Wild-Yeast's picture

One side calls it "Vegetable Parchment" the technical side "Vellum" [take on Old French name for calfskin] .  It's great stuff. I once ran out of baking vellum and used a "B" size drawing vellum instead [sprayed it with PAM]. Superior performance at dizzying cost but it worked.

I use baking vellum on a regular basis at 500 dF. It browns on the edges outside the cloache and can be reused for a second loaf bake.  

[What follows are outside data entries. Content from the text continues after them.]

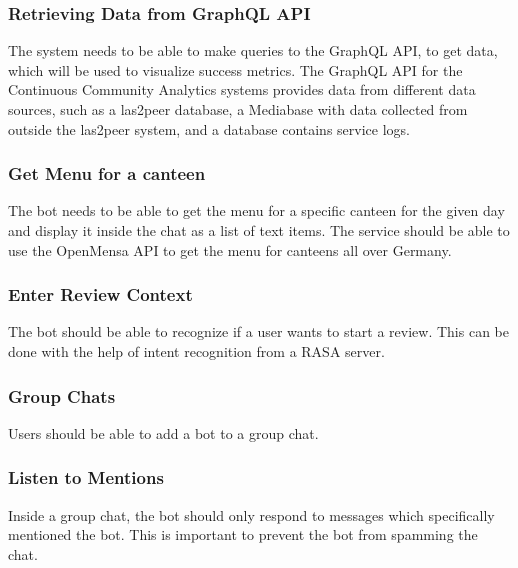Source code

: \subsubsection{Retrieving Data from GraphQL API}
The system needs to be able to make queries to the GraphQL API, to get data, which will be used to visualize success metrics. The GraphQL API  for the Continuous Community Analytics systems provides data from different data sources, such as a las2peer database, a Mediabase with data collected from outside the las2peer system, and a database contains service logs.

\subsubsection{Get Menu for a canteen} The bot needs to be able to get the menu for a specific canteen for the given day and display it inside the chat as a list of text items. The service should be able to use the OpenMensa API \footnotemark to get the menu for canteens all over Germany.


\subsubsection{Enter Review Context} The bot should be able to recognize if a user wants to start a review. This can be done with the help of intent recognition from a RASA server.

\subsubsection{Group Chats} Users should be able to add a bot to a group chat.

\subsubsection{Listen to Mentions} Inside a group chat, the bot should only respond to messages which specifically mentioned the bot. This is important to prevent the bot from spamming the chat.


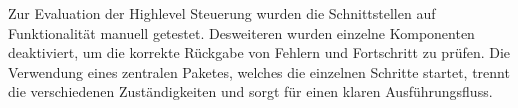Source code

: Zur Evaluation der Highlevel Steuerung wurden die Schnittstellen auf Funktionalität manuell getestet. Desweiteren wurden einzelne Komponenten deaktiviert, um die korrekte Rückgabe von Fehlern und Fortschritt zu prüfen. Die Verwendung eines zentralen Paketes, welches die einzelnen Schritte startet, trennt die verschiedenen Zuständigkeiten und sorgt für einen klaren Ausführungsfluss.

I have teflon baking mats and they are the greatest thing since sliced bread for certain types of baking but the temperature I bake bread at it's definitely out...,


Maeve's picture

Norpro is the brand I use, only because I can find the bulk roll easily at a store nearby.  It still claims to be unbleached, but a year or so ago it changed from brown to white, so, I wonder about that.  But it's the only way I can get pizza and ciabatta the way I want it to be.  I use it for cookies too.

EvaB's picture

have you ever accidently burned a teflon pot, I have and the fumes were horrendous! I've also burned stainles steel ones, cast iron ones, and even an aluminum one when I had not stopped using aluminum pots. The easiest to clean was the cast one, the stainless steel next and the aluminum was a toss up. The teflon one was totalled!

I don't use teflon pots because I don't like the way the surface goes wonky in under a month, I have several pots in the house, but will go to my stainless steel ones or cast iron ones first!

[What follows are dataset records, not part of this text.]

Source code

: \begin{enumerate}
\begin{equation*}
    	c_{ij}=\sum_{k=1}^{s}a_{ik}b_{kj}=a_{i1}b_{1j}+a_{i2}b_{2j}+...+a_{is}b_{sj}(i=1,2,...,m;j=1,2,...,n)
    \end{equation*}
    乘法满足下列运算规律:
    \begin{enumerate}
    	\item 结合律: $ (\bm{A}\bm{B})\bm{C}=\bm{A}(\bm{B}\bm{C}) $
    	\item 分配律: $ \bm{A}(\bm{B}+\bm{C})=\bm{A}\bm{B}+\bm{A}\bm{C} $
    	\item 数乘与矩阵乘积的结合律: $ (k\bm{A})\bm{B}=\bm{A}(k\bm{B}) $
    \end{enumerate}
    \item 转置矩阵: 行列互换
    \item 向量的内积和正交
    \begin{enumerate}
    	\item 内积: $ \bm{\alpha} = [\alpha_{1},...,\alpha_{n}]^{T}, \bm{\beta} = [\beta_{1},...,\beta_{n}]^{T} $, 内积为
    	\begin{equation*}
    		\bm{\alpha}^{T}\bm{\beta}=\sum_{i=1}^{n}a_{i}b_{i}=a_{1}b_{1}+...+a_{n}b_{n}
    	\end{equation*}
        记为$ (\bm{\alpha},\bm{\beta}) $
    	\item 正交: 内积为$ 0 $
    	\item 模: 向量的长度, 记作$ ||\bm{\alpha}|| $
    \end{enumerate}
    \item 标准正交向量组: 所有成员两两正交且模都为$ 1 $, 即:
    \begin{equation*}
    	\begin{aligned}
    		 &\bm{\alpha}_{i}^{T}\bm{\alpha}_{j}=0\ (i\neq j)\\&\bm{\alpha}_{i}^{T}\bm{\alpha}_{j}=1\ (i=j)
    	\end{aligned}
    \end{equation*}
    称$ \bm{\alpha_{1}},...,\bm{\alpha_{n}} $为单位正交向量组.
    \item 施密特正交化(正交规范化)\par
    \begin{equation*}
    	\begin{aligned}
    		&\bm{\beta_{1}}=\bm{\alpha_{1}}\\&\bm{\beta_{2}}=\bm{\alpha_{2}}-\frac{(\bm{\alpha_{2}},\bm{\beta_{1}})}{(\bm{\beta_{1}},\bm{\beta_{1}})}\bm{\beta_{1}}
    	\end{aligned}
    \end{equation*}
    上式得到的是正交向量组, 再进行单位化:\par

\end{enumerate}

I also have stainless steel bread pans (several sizes so who needs an adjustable pan) a couple of cast ones, and even some silverstone (a type of teflon I think) but if you are baking rustic artisanal loaves you really don't use pans.

I also prefer a gas stove to electric and a stove to microwave, although that does have a place in my kitchen. My mother mourned the entire time we lived together because her stove wasn't a wood fired one! My grandmother used a kerosene stove (the smell was incredible) and kerosene lights, she lived to be 85, so to did my great grandmother who was 97 and my mother who was 89, I think it has more to do with how much you eat, and what it is you eat over what you cook it on or in. Preferences are just that, and I do like parchment paper, it works well and at the reccomended temps is probably not any more harmful than a bus ride downtown in a large city, or a freeway ride into work! Its all relative!

And everyone dies sooner or later.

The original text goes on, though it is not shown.